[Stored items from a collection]

________________

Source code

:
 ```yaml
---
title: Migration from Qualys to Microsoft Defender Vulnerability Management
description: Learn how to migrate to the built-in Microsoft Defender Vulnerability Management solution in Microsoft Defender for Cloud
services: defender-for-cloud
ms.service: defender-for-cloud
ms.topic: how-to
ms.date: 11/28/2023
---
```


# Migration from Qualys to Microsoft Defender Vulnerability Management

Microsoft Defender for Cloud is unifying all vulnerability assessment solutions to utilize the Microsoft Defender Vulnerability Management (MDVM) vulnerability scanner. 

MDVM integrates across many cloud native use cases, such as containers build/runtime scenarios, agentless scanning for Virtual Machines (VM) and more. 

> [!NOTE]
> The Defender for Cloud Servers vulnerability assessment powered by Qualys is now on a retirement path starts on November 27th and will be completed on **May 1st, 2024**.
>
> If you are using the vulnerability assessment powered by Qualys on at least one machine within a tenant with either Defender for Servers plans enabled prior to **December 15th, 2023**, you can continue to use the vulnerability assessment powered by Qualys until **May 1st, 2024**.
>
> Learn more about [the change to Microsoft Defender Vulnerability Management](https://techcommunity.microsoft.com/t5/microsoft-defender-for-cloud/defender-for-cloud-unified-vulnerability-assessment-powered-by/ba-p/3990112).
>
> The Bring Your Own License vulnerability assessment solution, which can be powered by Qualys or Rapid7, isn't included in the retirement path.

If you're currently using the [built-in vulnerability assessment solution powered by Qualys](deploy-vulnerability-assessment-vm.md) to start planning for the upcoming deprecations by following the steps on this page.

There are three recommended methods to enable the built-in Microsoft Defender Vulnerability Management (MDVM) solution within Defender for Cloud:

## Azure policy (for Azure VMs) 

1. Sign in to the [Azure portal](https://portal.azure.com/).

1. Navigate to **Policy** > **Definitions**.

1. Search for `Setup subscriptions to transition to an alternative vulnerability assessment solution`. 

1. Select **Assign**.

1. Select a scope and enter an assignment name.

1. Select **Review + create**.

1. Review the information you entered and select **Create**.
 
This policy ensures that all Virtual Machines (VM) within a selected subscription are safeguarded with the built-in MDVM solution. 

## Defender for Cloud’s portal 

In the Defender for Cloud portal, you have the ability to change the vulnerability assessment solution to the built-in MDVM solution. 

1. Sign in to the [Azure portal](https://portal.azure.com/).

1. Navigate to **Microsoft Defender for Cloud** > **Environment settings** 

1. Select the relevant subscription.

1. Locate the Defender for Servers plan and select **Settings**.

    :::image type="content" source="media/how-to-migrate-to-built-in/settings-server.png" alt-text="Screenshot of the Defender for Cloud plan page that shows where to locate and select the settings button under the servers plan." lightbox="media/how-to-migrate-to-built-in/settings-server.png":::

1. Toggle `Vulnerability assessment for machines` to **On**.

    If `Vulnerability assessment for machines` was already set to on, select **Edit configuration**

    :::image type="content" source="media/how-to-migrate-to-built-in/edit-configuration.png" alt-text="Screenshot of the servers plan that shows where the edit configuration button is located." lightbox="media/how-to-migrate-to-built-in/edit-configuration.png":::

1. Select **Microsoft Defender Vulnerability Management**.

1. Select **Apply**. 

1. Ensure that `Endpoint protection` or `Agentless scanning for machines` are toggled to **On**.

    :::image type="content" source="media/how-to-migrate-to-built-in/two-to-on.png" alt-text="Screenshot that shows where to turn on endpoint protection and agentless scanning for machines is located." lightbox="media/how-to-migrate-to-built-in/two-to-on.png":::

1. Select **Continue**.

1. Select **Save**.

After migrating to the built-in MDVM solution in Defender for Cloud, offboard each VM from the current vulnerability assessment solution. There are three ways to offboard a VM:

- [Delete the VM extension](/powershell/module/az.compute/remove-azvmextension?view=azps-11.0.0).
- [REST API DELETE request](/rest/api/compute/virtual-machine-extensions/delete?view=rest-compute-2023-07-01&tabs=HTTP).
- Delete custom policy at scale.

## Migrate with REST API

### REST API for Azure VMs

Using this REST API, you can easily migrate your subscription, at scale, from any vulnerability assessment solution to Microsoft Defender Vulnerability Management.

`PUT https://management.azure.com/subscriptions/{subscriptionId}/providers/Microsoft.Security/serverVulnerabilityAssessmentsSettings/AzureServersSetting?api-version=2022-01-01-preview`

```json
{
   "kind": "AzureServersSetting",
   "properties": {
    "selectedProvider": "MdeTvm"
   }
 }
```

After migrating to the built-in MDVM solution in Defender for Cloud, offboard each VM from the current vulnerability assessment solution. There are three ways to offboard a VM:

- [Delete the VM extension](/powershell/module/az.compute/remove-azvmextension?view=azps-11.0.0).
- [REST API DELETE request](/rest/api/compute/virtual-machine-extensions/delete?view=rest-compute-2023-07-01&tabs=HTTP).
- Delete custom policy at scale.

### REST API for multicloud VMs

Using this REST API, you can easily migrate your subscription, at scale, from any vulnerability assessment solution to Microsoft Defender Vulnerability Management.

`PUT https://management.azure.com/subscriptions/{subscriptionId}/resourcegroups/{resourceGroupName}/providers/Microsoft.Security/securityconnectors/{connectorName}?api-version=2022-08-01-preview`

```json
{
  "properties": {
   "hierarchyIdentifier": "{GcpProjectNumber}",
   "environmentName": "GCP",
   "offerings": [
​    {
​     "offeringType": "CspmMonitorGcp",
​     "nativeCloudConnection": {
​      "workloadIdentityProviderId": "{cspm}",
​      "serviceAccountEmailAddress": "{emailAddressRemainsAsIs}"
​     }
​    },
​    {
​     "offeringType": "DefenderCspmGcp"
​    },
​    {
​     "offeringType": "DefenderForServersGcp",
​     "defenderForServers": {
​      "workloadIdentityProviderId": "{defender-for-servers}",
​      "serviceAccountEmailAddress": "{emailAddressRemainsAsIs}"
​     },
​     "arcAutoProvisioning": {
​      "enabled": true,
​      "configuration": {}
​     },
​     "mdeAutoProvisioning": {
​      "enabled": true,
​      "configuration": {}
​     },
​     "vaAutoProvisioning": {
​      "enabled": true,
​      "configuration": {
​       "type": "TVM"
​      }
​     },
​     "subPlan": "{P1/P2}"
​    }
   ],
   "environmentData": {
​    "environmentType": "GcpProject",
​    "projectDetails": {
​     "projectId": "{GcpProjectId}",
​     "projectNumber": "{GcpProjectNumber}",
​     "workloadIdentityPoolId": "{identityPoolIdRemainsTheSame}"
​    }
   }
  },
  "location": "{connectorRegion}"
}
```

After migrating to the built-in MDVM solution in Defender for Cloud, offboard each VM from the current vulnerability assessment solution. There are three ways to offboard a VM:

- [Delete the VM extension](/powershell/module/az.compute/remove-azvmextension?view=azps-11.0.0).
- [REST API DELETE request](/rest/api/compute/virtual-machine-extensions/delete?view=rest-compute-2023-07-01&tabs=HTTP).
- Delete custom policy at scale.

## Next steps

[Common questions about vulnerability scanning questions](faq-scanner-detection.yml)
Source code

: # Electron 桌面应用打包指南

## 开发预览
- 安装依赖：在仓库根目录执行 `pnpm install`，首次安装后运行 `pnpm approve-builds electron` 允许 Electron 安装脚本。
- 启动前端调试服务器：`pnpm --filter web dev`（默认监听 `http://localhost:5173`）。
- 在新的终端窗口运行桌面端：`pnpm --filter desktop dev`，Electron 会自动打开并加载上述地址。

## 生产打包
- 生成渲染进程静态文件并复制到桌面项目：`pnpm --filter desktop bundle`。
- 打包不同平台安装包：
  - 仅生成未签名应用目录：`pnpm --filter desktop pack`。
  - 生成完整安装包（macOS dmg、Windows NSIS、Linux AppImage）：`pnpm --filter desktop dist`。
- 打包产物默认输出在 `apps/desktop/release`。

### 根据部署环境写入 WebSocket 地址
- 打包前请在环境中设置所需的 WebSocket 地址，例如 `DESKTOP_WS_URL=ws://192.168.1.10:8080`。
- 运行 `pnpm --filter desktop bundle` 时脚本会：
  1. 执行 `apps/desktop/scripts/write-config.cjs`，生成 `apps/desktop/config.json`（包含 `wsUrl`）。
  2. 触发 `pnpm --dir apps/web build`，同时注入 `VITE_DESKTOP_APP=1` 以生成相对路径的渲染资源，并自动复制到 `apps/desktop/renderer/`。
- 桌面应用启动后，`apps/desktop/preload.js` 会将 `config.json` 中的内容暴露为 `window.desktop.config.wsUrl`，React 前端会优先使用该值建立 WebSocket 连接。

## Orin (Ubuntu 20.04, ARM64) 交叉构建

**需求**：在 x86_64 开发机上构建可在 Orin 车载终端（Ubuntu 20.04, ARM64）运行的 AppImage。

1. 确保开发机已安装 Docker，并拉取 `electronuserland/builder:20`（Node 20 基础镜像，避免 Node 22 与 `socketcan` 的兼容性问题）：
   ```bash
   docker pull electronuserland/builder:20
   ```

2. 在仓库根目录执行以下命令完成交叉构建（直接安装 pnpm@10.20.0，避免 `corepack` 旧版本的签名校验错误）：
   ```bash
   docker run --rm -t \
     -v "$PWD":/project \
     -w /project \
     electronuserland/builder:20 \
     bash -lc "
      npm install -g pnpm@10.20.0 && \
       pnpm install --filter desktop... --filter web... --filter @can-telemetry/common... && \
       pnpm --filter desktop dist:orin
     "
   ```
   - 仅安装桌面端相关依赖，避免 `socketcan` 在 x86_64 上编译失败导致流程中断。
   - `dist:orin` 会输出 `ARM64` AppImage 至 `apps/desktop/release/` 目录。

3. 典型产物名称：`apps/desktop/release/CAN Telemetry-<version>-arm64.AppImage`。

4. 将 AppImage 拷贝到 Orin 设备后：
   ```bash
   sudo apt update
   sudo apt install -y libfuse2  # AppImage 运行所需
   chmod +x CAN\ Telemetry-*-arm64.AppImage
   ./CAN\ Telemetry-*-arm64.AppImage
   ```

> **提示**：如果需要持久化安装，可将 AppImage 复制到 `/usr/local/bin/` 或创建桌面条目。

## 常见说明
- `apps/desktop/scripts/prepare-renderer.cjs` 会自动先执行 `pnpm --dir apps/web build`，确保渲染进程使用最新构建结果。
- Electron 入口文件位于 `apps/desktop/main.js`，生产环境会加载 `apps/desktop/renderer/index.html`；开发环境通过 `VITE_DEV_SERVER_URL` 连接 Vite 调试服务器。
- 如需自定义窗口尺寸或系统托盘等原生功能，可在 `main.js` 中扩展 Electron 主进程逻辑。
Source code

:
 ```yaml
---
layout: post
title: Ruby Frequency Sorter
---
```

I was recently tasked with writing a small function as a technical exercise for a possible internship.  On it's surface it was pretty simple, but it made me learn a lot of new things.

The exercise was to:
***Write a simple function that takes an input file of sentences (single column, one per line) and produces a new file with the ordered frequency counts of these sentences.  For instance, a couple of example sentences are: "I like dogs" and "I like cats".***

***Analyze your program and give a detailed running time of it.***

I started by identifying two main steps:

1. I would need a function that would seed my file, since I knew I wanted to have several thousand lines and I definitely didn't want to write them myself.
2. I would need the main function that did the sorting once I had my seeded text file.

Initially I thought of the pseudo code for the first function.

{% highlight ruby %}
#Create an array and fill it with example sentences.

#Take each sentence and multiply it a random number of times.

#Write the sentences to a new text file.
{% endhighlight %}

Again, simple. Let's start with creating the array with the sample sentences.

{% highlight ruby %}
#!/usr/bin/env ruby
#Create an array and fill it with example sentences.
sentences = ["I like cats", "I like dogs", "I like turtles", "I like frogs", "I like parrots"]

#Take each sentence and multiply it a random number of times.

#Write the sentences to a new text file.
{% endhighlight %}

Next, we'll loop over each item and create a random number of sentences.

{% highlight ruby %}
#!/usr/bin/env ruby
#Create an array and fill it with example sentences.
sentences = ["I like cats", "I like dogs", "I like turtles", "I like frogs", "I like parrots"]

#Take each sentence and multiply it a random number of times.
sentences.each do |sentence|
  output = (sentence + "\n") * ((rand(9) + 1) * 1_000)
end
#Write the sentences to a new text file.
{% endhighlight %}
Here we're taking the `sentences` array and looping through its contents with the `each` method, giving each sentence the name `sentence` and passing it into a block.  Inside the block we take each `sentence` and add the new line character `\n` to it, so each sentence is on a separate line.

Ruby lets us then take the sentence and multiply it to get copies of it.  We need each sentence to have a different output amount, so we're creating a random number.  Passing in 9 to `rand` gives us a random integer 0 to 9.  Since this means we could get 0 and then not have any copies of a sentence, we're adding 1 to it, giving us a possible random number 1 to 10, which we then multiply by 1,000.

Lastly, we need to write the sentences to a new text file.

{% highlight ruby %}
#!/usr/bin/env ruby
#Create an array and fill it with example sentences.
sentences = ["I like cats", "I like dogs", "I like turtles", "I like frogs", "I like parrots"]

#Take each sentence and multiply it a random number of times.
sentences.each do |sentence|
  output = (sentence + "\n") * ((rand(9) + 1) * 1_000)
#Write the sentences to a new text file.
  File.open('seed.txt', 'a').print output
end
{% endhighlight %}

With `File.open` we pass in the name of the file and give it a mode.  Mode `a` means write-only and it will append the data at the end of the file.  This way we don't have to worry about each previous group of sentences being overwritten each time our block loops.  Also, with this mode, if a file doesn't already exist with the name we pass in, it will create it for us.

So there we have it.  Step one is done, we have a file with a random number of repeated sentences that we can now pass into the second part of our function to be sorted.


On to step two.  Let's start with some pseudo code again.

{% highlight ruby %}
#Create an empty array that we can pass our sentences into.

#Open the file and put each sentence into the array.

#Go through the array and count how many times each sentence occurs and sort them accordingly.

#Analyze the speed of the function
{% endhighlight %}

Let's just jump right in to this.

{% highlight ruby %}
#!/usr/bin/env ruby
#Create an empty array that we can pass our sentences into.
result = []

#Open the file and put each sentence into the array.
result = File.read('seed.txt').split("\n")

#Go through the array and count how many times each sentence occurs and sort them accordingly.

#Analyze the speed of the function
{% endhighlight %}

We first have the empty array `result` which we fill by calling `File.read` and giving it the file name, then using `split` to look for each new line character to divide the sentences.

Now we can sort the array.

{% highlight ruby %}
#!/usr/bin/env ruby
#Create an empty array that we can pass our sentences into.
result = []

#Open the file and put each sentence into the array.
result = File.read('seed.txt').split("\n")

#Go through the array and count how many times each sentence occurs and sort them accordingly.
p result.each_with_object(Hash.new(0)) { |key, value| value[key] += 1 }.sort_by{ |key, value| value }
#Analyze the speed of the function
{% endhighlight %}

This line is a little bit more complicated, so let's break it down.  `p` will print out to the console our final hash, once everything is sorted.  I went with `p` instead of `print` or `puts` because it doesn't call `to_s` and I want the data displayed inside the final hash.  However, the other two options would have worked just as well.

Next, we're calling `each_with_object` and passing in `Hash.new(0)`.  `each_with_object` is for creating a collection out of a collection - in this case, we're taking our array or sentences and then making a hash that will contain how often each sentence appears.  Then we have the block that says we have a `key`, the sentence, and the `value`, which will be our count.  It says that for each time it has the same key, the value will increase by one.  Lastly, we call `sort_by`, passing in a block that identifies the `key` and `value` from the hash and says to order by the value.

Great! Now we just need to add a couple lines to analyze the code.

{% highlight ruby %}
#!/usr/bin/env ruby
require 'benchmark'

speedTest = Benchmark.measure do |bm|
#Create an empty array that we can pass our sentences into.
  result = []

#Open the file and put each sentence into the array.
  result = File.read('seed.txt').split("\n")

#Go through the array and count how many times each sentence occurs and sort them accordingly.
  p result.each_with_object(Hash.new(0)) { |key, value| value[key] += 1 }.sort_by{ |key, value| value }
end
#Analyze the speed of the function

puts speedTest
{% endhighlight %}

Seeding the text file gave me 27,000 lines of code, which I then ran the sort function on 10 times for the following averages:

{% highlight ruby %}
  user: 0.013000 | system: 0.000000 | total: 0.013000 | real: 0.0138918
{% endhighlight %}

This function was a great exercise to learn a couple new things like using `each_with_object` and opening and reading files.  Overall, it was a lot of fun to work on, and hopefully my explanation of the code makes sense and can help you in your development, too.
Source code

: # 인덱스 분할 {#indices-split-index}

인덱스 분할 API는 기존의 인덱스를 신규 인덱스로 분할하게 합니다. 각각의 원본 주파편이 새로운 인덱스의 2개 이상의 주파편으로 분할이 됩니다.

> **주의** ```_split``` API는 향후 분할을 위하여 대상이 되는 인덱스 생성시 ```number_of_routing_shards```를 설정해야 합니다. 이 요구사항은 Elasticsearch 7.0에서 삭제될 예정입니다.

________________

◆ WORK REQUEST
Look back at the data above. Transcribe exactly the lines starting at the line that contains "1. Select the relevant subscription." and ending at the line that contains "1. Locate the".

◆ EXERCISE OUTPUT
1. Select the relevant subscription.

1. Locate the Defender for Servers plan and select **Settings**.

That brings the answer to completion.